LONG BEFORE they met, Lewis Watts and Elizabeth Pepin Silva had something in common: Both had wandered into Red’s Shoe Shine Parlor at 1549 Fillmore to inquire about the extensive collection of vintage photographs of Fillmore’s jazz joints that lined his walls.
And both had been kicked out.
Before he could return to try again, Watts learned that Red Powell had died and his treasure trove of photographs had apparently been lost. Only years later would he learn they had in fact been saved — and were in the back room of Reggie Pettus’s New Chicago Barbershop.
Those photographs became the backbone of a remarkable neighborhood history, Harlem of the West: The San Francisco Fillmore Jazz Era, co-authored by Silva and Watts and published by Chronicle Books in 2006. The photographs were widely exhibited and the book sold out. A second edition was published in 2008. But by 2010 the book was out of print and hard to find.

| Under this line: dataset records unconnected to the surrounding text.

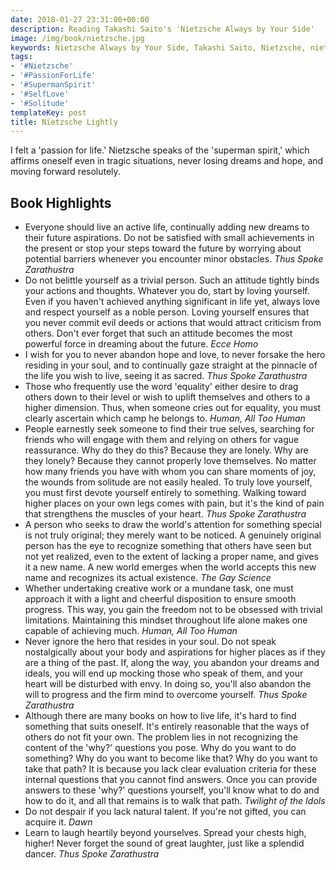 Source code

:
 ```yaml
---
date: 2018-01-27 23:31:00+00:00
description: Reading Takashi Saito's 'Nietzsche Always by Your Side'
image: /img/book/nietzsche.jpg
keywords: Nietzsche Always by Your Side, Takashi Saito, Nietzsche, nietzsche
tags:
- '#Nietzsche'
- '#PassionForLife'
- '#SupermanSpirit'
- '#SelfLove'
- '#Solitude'
templateKey: post
title: Nietzsche Lightly
---
```

I felt a 'passion for life.' Nietzsche speaks of the 'superman spirit,' which affirms oneself even in tragic situations, never losing dreams and hope, and moving forward resolutely.

## Book Highlights

* Everyone should live an active life, continually adding new dreams to their future aspirations. Do not be satisfied with small achievements in the present or stop your steps toward the future by worrying about potential barriers whenever you encounter minor obstacles. *Thus Spoke Zarathustra*
* Do not belittle yourself as a trivial person. Such an attitude tightly binds your actions and thoughts. Whatever you do, start by loving yourself. Even if you haven't achieved anything significant in life yet, always love and respect yourself as a noble person. Loving yourself ensures that you never commit evil deeds or actions that would attract criticism from others. Don't ever forget that such an attitude becomes the most powerful force in dreaming about the future. *Ecce Homo*
* I wish for you to never abandon hope and love, to never forsake the hero residing in your soul, and to continually gaze straight at the pinnacle of the life you wish to live, seeing it as sacred. *Thus Spoke Zarathustra*
* Those who frequently use the word 'equality' either desire to drag others down to their level or wish to uplift themselves and others to a higher dimension. Thus, when someone cries out for equality, you must clearly ascertain which camp he belongs to. *Human, All Too Human*
* People earnestly seek someone to find their true selves, searching for friends who will engage with them and relying on others for vague reassurance. Why do they do this? Because they are lonely. Why are they lonely? Because they cannot properly love themselves. No matter how many friends you have with whom you can share moments of joy, the wounds from solitude are not easily healed. To truly love yourself, you must first devote yourself entirely to something. Walking toward higher places on your own legs comes with pain, but it's the kind of pain that strengthens the muscles of your heart. *Thus Spoke Zarathustra*
* A person who seeks to draw the world's attention for something special is not truly original; they merely want to be noticed. A genuinely original person has the eye to recognize something that others have seen but not yet realized, even to the extent of lacking a proper name, and gives it a new name. A new world emerges when the world accepts this new name and recognizes its actual existence. *The Gay Science*
* Whether undertaking creative work or a mundane task, one must approach it with a light and cheerful disposition to ensure smooth progress. This way, you gain the freedom not to be obsessed with trivial limitations. Maintaining this mindset throughout life alone makes one capable of achieving much. *Human, All Too Human*
* Never ignore the hero that resides in your soul. Do not speak nostalgically about your body and aspirations for higher places as if they are a thing of the past. If, along the way, you abandon your dreams and ideals, you will end up mocking those who speak of them, and your heart will be disturbed with envy. In doing so, you'll also abandon the will to progress and the firm mind to overcome yourself. *Thus Spoke Zarathustra*
* Although there are many books on how to live life, it's hard to find something that suits oneself. It's entirely reasonable that the ways of others do not fit your own. The problem lies in not recognizing the content of the 'why?' questions you pose. Why do you want to do something? Why do you want to become like that? Why do you want to take that path? It is because you lack clear evaluation criteria for these internal questions that you cannot find answers. Once you can provide answers to these 'why?' questions yourself, you'll know what to do and how to do it, and all that remains is to walk that path. *Twilight of the Idols*
* Do not despair if you lack natural talent. If you're not gifted, you can acquire it. *Dawn*
* Learn to laugh heartily beyond yourselves. Spread your chests high, higher! Never forget the sound of great laughter, just like a splendid dancer. *Thus Spoke Zarathustra*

“I couldn’t go on Fillmore without somebody asking about the book,” says Watts. “So we decided to republish it ourselves” — and do it the way they had always thought it should be done.
The third edition, which premiered April 29, is bigger and better in every way. It is larger, with more prominent photographs, and it includes a hundred more pages, more elegantly designed, and many more photographs and oral histories.
Among the most significant additions: photographs and oral histories from exotic dancer Lottie “the Body” Claiborne, discovered living in Detroit, and club owner Leola King, who had initially refused to participate.
“When she saw the book, she realized we were being respectful,” says Silva.
Distribution of the new edition is still being arranged. For now, copies are available online. An exhibition of photographs from the book is now showing at the African American Arts and Cultural Complex at 762 Fulton Street.
“I’m already thinking of things I could look into further,” says Silva. “I never thought this was a lifetime project. This neighborhood has gotten into me.”